In many ways a critique of the legacy of slavery and colonialism, Haram possesses a manic, catastrophic atmosphere, almost as if the Alchemist were attempting to distill those crimes against humanity into sound. Throughout, the album’s 14 tracks unravel into convoluted tangles of disembodied voices, discordant jazz piano, and droning synths.
Armand Hammer, which consists of rappers Billy Woods and Elucid, has mastered a stream-of-consciousness lyrical delivery that often prioritizes images, sensation, and rhythmic tension above easy comprehension. On “Roaches Don’t Fly,” for example, Elucid empowers himself as the world falls apart: “Still up at dawn, shifting forms, new resolve, guns go off/Guns go off, smoke and fire, light and sound/My new name colonizers can’t pronounce.”

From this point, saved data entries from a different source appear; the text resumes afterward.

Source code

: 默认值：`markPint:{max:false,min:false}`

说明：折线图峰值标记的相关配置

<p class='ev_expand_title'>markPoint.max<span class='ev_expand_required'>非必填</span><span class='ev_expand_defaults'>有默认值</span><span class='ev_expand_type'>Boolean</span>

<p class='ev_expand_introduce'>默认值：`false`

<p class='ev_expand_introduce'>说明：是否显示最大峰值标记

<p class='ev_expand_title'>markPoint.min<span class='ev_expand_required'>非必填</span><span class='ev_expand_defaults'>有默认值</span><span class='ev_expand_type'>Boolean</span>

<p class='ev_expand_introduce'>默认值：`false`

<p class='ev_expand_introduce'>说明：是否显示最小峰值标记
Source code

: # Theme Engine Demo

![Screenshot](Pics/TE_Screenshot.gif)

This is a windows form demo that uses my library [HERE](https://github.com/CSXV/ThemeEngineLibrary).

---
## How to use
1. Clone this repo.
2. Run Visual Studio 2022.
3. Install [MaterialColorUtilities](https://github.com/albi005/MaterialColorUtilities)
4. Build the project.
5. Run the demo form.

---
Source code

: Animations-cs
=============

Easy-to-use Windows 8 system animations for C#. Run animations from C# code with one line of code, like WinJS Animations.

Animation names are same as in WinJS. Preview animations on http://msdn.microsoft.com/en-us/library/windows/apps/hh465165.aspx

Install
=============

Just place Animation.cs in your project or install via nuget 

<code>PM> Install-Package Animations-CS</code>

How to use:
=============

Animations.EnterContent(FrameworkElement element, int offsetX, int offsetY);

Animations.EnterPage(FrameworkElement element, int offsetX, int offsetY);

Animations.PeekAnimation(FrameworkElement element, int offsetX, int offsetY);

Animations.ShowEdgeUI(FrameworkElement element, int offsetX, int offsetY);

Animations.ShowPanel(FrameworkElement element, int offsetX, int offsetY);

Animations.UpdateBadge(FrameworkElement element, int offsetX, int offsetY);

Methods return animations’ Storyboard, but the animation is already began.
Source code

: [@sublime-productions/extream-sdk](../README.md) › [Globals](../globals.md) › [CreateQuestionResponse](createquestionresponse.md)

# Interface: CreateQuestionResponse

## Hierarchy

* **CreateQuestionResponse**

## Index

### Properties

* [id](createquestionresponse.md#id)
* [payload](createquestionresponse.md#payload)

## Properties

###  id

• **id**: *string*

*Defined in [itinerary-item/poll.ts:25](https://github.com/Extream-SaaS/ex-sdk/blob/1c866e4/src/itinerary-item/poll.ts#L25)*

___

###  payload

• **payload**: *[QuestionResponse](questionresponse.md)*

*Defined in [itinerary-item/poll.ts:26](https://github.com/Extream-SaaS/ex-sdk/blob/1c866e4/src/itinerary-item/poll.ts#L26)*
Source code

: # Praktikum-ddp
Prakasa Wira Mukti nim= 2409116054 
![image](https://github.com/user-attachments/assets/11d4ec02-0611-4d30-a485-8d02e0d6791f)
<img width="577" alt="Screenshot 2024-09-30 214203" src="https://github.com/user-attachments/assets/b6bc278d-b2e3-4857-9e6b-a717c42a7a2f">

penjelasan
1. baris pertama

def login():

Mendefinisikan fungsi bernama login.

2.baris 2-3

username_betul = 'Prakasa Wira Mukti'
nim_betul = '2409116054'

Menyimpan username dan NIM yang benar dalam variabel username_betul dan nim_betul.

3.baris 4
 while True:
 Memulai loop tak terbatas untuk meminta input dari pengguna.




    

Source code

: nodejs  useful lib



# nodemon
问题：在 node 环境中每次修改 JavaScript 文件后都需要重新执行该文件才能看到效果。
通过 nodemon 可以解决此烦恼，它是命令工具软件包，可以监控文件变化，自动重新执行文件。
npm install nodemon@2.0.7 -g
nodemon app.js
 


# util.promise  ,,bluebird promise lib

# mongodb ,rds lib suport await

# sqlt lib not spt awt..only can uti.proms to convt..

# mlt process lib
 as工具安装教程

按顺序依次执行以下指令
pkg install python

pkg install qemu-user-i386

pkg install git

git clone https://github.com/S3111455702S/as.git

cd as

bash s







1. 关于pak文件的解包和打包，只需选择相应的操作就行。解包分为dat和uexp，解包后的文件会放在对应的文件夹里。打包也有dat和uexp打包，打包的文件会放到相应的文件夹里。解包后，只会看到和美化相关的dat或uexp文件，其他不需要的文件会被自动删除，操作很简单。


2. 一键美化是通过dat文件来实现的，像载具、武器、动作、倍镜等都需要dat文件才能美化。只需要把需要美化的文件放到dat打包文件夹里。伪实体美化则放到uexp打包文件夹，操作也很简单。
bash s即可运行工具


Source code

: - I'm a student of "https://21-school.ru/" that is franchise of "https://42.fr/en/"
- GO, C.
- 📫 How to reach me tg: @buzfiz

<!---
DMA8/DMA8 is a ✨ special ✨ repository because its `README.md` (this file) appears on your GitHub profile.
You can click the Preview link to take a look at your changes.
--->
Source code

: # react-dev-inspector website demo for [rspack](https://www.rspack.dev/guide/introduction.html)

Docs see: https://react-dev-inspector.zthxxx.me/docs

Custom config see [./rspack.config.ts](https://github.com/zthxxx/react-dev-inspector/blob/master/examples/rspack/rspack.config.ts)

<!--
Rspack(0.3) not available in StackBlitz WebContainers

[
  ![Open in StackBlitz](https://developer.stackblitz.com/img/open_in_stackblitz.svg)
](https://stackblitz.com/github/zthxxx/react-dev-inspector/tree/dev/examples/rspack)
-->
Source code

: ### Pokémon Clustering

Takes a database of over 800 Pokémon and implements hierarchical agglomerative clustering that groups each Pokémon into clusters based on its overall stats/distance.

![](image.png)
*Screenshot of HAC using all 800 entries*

The group also turns their attention to the taboo, the immoral, and the inhumane: Where one’s first instinct might be to look away in disgust or horror, they would rather scrutinize, poke, and prod, and exaggerate the taboo. On “Indian Summer,” Woods recalls moving back to the U.S. from Africa, painting a hellish landscape out of the racism encountered in American suburbia and declaring, without the slightest hesitation, “I swore vengeance in the seventh grade/Not on one man, the whole human race/I’m almost done, God be praised.”